Ignorant of the havoc across the ranges, and with the sun’s kaleidoscope shimmer dancing on the ripples of Kaiteriteri harbour, we found ourselves waiting to be taken from the beach by motor dinghy to board the magnificent Te Harinui.

Abel Tasman Sailing Adventures operates five catamarans: three used for day trips (Alley Cat, Stray Cat and Mystify); the 13.5-metre Jamarh; and its newest addition, the 14.1-metre, eight-berth sailing catamaran, Te Harinui. When asked about the latter, company directors Jane-Maree and Martin Holmes glow with pride. Te Harinui — Māori for ‘Great Joy’ — is a beauty, both an asset to the enterprise and a joy for her owners.

A collage of the exterior, a wood panelled bedroom and decks of a boat at Abel Tasman National Park
Te Harinui is the newest addition to the growing fleet of Abel Tasman Sailing Adventures.

She’s a joy, too, for those with the opportunity to climb aboard. To the aft is a covered outdoor seating area, which gives way to an enclosed lounge/dining room and well-stocked galley. Four private and comfortable double bedrooms sit below deck, all with ensuite bathrooms. To the fore is an open deck where passengers may sit under the spinnaker and, through eyes squinted against the wind-whipped sea spit, peer at the rugged coastline.

Following a brief investigation of our home for the next three days, we are all invited by Martin — our captain, host and tour guide — to join the obligatory safety briefing. Once complete, Martin steers Te Harinui northward out of Kaiteriteri harbour to a more picturesque setting to discuss our itinerary for the next few days. We then set sail and make our way slowly along the coast for the short trip to Split Apple Rock.

A spherical rock sheared in half an suspended in the waters off Abel Tasman National Park, New Zealand
Split Apple Rock, a geological phenomenon. Photo by Tristan Schmurr

A little way out into the waters of Towers Bay, we come across the Split Apple: a rock which, through a phenomenon of geology, managed first to form as a not-quite-perfect sphere and subsequently became cleaved along a clean break through its centre. Looking northwest from here, we see the mysterious ‘Fairy Caves’, a series of dark tunnels that only intrepid swimmers dare to investigate.

As we head towards the national park boundary, we witness Te Harinui in full splendour for the first time. Her engine fires as Martin manoeuvres us out of the bay, then a whirring electric motor begins to lift the main sail up the mast. With some adjustments made from the cockpit — a few tugs of rope here and there — the sail ripples, then fills.
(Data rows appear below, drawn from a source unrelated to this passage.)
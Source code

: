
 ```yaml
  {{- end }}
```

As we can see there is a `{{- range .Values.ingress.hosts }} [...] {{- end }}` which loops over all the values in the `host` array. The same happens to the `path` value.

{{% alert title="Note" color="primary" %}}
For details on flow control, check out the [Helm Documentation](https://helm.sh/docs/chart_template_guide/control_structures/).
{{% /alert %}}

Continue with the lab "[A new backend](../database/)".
The spinnaker is raised and by the time it catches the breeze we are skimming the waves with the salt-laced wind tugging at our hair and clothes.

A green bush covered island rising out of the blue sea, New Zealand
Adele Island plays host to several native New Zealand bird species in the national park.

We soon arrive at a calm strait between the mainland and Adele Island: the border of the national park. Adele Island is a conservation area famed for its birdlife and, so we are told, its spectacular dawn chorus. As we eat a light lunch, Martin tells us the story of Abel Tasman, the ill-fated Dutch explorer. After eating, we prepare to take to the dinghy and head ashore for a fate far preferable to Tasman’s (killed and eaten) crew members.

Landing at the secluded Te Pukatea Bay, we set off northward following a section of the popular Abel Tasman Coastal Track. A leisurely 45-minute stroll takes us through regenerating forest around the perimeter of a peninsula and back south into busy Anchorage bay. The passage is relentlessly beautiful: each break in the trees reveals postcard-perfect views of turquoise waters and rock-ringed white sands. Also common on this track — and the others we take over the following days — are hikers, loaded up like mules, faces troubled by sweat and consternation at the effort required to complete the full 60-kilometre hike. Such encounters almost make us feel guilty about the luxurious method by which we’ve arrived here.

Looking down onto a circular bay with turquoise waters and three moored boats and bush right down to the beach at Abel Tasman
Looking out towards Anchorage from Abel Tasman Coastal Track.

Te Harinui and her captain are waiting for us on our arrival at Anchorage, the dinghy ready to take us aboard once again. We’re informed that the calm waters of the bay lend themselves well to a first night on the boat, so we agree to stay put until morning. Following a short siesta, we take to the deck again for drinks before dinner. Martin plays host now: accommodating and expansive, calling on the tales of adventure and local knowledge he possesses in equal abundance. When we appear satisfied, Martin surprises us with a final trip for the day, for which the dark is necessary.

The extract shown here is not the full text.